PROBLEM DESCRIPTION: An exact transcription of all the data is required; the pictures are to be left out.

Segment Open

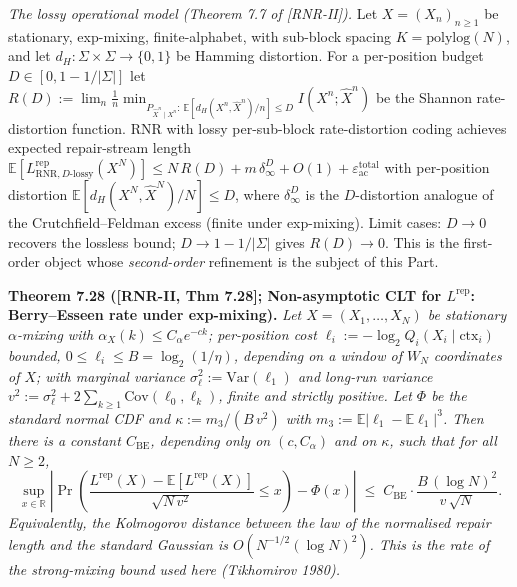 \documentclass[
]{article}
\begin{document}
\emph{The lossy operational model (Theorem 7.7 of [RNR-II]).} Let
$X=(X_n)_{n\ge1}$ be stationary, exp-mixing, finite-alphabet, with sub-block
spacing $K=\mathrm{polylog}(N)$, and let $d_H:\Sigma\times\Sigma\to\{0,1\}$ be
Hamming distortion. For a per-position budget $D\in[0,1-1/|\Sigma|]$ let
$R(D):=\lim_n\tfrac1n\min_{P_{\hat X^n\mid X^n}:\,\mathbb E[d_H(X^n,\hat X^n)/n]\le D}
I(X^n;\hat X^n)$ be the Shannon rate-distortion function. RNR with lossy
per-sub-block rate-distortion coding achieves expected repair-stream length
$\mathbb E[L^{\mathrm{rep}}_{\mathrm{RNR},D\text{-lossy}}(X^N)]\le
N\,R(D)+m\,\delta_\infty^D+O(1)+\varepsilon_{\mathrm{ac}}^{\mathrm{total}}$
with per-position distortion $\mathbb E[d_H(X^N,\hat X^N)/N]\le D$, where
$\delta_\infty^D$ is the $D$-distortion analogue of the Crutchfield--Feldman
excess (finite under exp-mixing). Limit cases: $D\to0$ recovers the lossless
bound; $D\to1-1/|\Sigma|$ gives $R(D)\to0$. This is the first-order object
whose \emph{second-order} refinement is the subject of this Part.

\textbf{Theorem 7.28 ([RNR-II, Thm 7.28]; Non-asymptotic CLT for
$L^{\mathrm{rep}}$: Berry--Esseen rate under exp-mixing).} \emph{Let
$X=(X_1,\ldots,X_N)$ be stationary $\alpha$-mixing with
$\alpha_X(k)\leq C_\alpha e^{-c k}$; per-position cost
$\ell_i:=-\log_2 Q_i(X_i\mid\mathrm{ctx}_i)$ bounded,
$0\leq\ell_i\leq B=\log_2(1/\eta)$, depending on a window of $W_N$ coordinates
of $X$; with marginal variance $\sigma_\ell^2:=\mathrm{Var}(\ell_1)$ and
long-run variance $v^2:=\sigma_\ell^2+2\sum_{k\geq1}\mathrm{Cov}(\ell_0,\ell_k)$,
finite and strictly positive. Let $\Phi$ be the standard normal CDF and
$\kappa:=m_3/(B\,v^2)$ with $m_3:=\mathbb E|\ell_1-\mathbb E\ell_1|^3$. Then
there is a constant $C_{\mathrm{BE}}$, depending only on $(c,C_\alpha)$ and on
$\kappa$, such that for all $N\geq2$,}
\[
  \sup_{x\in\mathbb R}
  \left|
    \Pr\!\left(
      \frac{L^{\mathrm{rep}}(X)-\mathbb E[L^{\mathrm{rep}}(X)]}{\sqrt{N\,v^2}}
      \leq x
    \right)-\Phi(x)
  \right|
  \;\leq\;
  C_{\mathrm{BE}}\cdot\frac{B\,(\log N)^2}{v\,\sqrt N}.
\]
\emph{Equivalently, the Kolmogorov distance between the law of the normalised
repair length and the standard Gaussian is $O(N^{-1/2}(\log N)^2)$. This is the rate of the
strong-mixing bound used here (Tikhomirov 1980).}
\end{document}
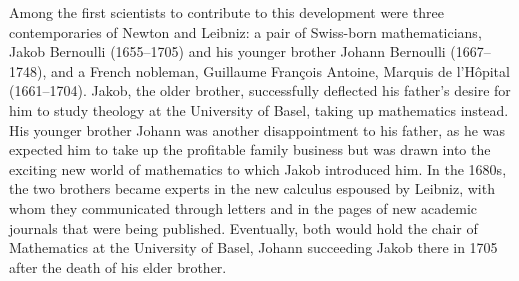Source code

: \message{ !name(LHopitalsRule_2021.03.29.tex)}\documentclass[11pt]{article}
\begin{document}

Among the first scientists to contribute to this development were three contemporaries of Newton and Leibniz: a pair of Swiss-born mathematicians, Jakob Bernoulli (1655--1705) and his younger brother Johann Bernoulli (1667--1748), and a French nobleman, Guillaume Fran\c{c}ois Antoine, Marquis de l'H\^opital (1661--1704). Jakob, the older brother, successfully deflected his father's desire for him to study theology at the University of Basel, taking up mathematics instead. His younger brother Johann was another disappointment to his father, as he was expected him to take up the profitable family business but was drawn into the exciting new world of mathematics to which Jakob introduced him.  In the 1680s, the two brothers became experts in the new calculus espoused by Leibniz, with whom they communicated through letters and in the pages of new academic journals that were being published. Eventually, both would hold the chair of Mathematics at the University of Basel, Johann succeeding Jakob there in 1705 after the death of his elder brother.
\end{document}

Segment Closed

OUTPUT FOR THIS EXERCISE:
 \documentclass[
]{article}
\begin{document}
\emph{The lossy operational model (Theorem 7.7 of [RNR-II]).} Let
$X=(X_n)_{n\ge1}$ be stationary, exp-mixing, finite-alphabet, with sub-block
spacing $K=\mathrm{polylog}(N)$, and let $d_H:\Sigma\times\Sigma\to\{0,1\}$ be
Hamming distortion. For a per-position budget $D\in[0,1-1/|\Sigma|]$ let
$R(D):=\lim_n\tfrac1n\min_{P_{\hat X^n\mid X^n}:\,\mathbb E[d_H(X^n,\hat X^n)/n]\le D}
I(X^n;\hat X^n)$ be the Shannon rate-distortion function. RNR with lossy
per-sub-block rate-distortion coding achieves expected repair-stream length
$\mathbb E[L^{\mathrm{rep}}_{\mathrm{RNR},D\text{-lossy}}(X^N)]\le
N\,R(D)+m\,\delta_\infty^D+O(1)+\varepsilon_{\mathrm{ac}}^{\mathrm{total}}$
with per-position distortion $\mathbb E[d_H(X^N,\hat X^N)/N]\le D$, where
$\delta_\infty^D$ is the $D$-distortion analogue of the Crutchfield--Feldman
excess (finite under exp-mixing). Limit cases: $D\to0$ recovers the lossless
bound; $D\to1-1/|\Sigma|$ gives $R(D)\to0$. This is the first-order object
whose \emph{second-order} refinement is the subject of this Part.

\textbf{Theorem 7.28 ([RNR-II, Thm 7.28]; Non-asymptotic CLT for
$L^{\mathrm{rep}}$: Berry--Esseen rate under exp-mixing).} \emph{Let
$X=(X_1,\ldots,X_N)$ be stationary $\alpha$-mixing with
$\alpha_X(k)\leq C_\alpha e^{-c k}$; per-position cost
$\ell_i:=-\log_2 Q_i(X_i\mid\mathrm{ctx}_i)$ bounded,
$0\leq\ell_i\leq B=\log_2(1/\eta)$, depending on a window of $W_N$ coordinates
of $X$; with marginal variance $\sigma_\ell^2:=\mathrm{Var}(\ell_1)$ and
long-run variance $v^2:=\sigma_\ell^2+2\sum_{k\geq1}\mathrm{Cov}(\ell_0,\ell_k)$,
finite and strictly positive. Let $\Phi$ be the standard normal CDF and
$\kappa:=m_3/(B\,v^2)$ with $m_3:=\mathbb E|\ell_1-\mathbb E\ell_1|^3$. Then
there is a constant $C_{\mathrm{BE}}$, depending only on $(c,C_\alpha)$ and on
$\kappa$, such that for all $N\geq2$,}
\[
  \sup_{x\in\mathbb R}
  \left|
    \Pr\!\left(
      \frac{L^{\mathrm{rep}}(X)-\mathbb E[L^{\mathrm{rep}}(X)]}{\sqrt{N\,v^2}}
      \leq x
    \right)-\Phi(x)
  \right|
  \;\leq\;
  C_{\mathrm{BE}}\cdot\frac{B\,(\log N)^2}{v\,\sqrt N}.
\]
\emph{Equivalently, the Kolmogorov distance between the law of the normalised
repair length and the standard Gaussian is $O(N^{-1/2}(\log N)^2)$. This is the rate of the
strong-mixing bound used here (Tikhomirov 1980).}
\end{document}
Source code

: \message{ !name(LHopitalsRule_2021.03.29.tex)}\documentclass[11pt]{article}
\begin{document}

Among the first scientists to contribute to this development were three contemporaries of Newton and Leibniz: a pair of Swiss-born mathematicians, Jakob Bernoulli (1655--1705) and his younger brother Johann Bernoulli (1667--1748), and a French nobleman, Guillaume Fran\c{c}ois Antoine, Marquis de l'H\^opital (1661--1704). Jakob, the older brother, successfully deflected his father's desire for him to study theology at the University of Basel, taking up mathematics instead. His younger brother Johann was another disappointment to his father, as he was expected him to take up the profitable family business but was drawn into the exciting new world of mathematics to which Jakob introduced him.  In the 1680s, the two brothers became experts in the new calculus espoused by Leibniz, with whom they communicated through letters and in the pages of new academic journals that were being published. Eventually, both would hold the chair of Mathematics at the University of Basel, Johann succeeding Jakob there in 1705 after the death of his elder brother.
\end{document}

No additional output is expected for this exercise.